For now, I was stick-a-fork-in-me done. Turning my back on the ever-present mist and fog of this realm, I leaped back to where Greta waited. I hoped to hell we were done for the night.
• • •
Greta slipped her arm through mine as we journeyed back to Haseofon, the abode of the Death Maidens. She was so much shorter than me that it gave us a Mutt-and-Jeff look, but there, any resemblance ceased.
“You did very well. You’ve adapted quickly. ” She smiled up at me and I felt a tinge of pride. “Next time, I won’t need to go with you. You’re graduating, Delilah, although I’ll always be here if you need me. ”
“I’ve tried. ” I pressed my lips together.
“You’ve done better than I hoped you would, and you’ve learned quickly. I’m proud of you. ”
At first, I’d freaked out when I realized that I’d been conscripted into the Autumn Lord’s rule as one of his Death Maidens. But over the past couple of years my naïveté had slipped away little by little. Oh, I’d stubbornly clung to my eternal optimism, to the little girl/kitty cat who didn’t want to grow up. But when Shade, my fiancé, had come into the picture, things began to shift. Half shadow dragon, half Stradolan—shadow walker—Shade existed in the realms of spirits and ghosts. Through being with him, I’d finally grown used to the energy.
And over the past few months, I’d decided to embrace the woman I was becoming, rather than long for the woman I’d been.

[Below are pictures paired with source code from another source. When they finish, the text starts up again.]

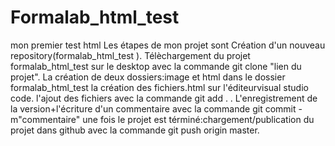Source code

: # Formalab_html_test
mon premier test html
Les étapes de mon projet sont
Création d'un nouveau repository(formalab_html_test ).
Télèchargement du projet formalab_html_test sur le desktop avec la commande git clone "lien du projet".
La création de deux dossiers:image et html dans le dossier formalab_html_test 
la création des fichiers.html sur l'éditeurvisual studio code.
l'ajout des fichiers avec la commande git add . .
L'enregistrement de la version+l'écriture d'un commentaire avec la commande git commit -m"commentaire"
une fois le projet est términé:chargement/publication du projet dans github avec la commande git push origin master.
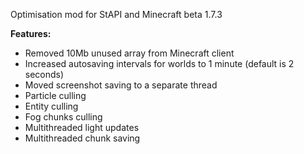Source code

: Optimisation mod for StAPI and Minecraft beta 1.7.3

**Features:**
- Removed 10Mb unused array from Minecraft client
- Increased autosaving intervals for worlds to 1 minute (default is 2 seconds)
- Moved screenshot saving to a separate thread
- Particle culling
- Entity culling
- Fog chunks culling
- Multithreaded light updates
- Multithreaded chunk saving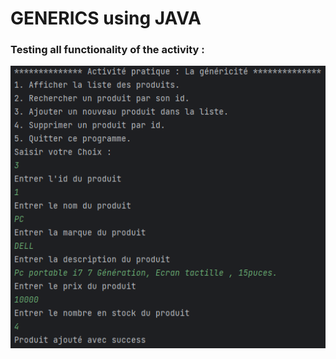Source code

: <h1>GENERICS using JAVA</h1>

<h3>Testing all functionality of the activity :</h3>
<img src="captures/1.png">



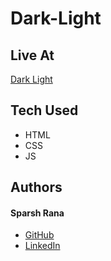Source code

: # Dark-Light

## Live At
[Dark Light]

## Tech Used
- HTML
- CSS
- JS

## Authors
#### Sparsh Rana
* [GitHub]
* [LinkedIn]



[//]: # (HyperLinks)
[GitHub]: https://github.com/madazz
[LinkedIn]: https://www.linkedin.com/in/madazz
[Dark Light]: https://madazz.github.io/light-dark-mode/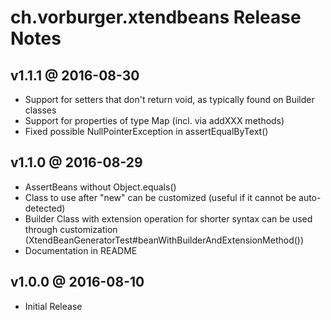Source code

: ch.vorburger.xtendbeans Release Notes
=====================================


v1.1.1 @ 2016-08-30
---

* Support for setters that don't return void, as typically found on Builder classes
* Support for properties of type Map (incl. via addXXX methods)
* Fixed possible NullPointerException in assertEqualByText()


v1.1.0 @ 2016-08-29
---

* AssertBeans without Object.equals()
* Class to use after "new" can be customized (useful if it cannot be auto-detected)
* Builder Class with extension operation for shorter syntax can be used through customization (XtendBeanGeneratorTest#beanWithBuilderAndExtensionMethod())
* Documentation in README


v1.0.0 @ 2016-08-10
---

* Initial Release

Truth was: I felt proud to be pledged to the Autumn Lord. I was his only living Death Maiden, and I was destined to bear his child one day, through Shade as the proxy father. I could never again be the Delilah who first came over from Otherworld. And that was okay. I didn’t have to give up believing in people, I didn’t have to give up simple joys and happiness or Cheetos or my undying fan-girl love of Jerry Springer.
Instead, I fell into a comfortable balance.
“Are we done for the night?” I glanced at the cityscape that unfolded in front of us. Though we were traveling on the astral, we were close to my own world—the streets of Seattle. Both realms were superimposed on one another. I’d gotten used to that, too, and could see them both when I didn’t get too caught up in trying to figure out the logic of it.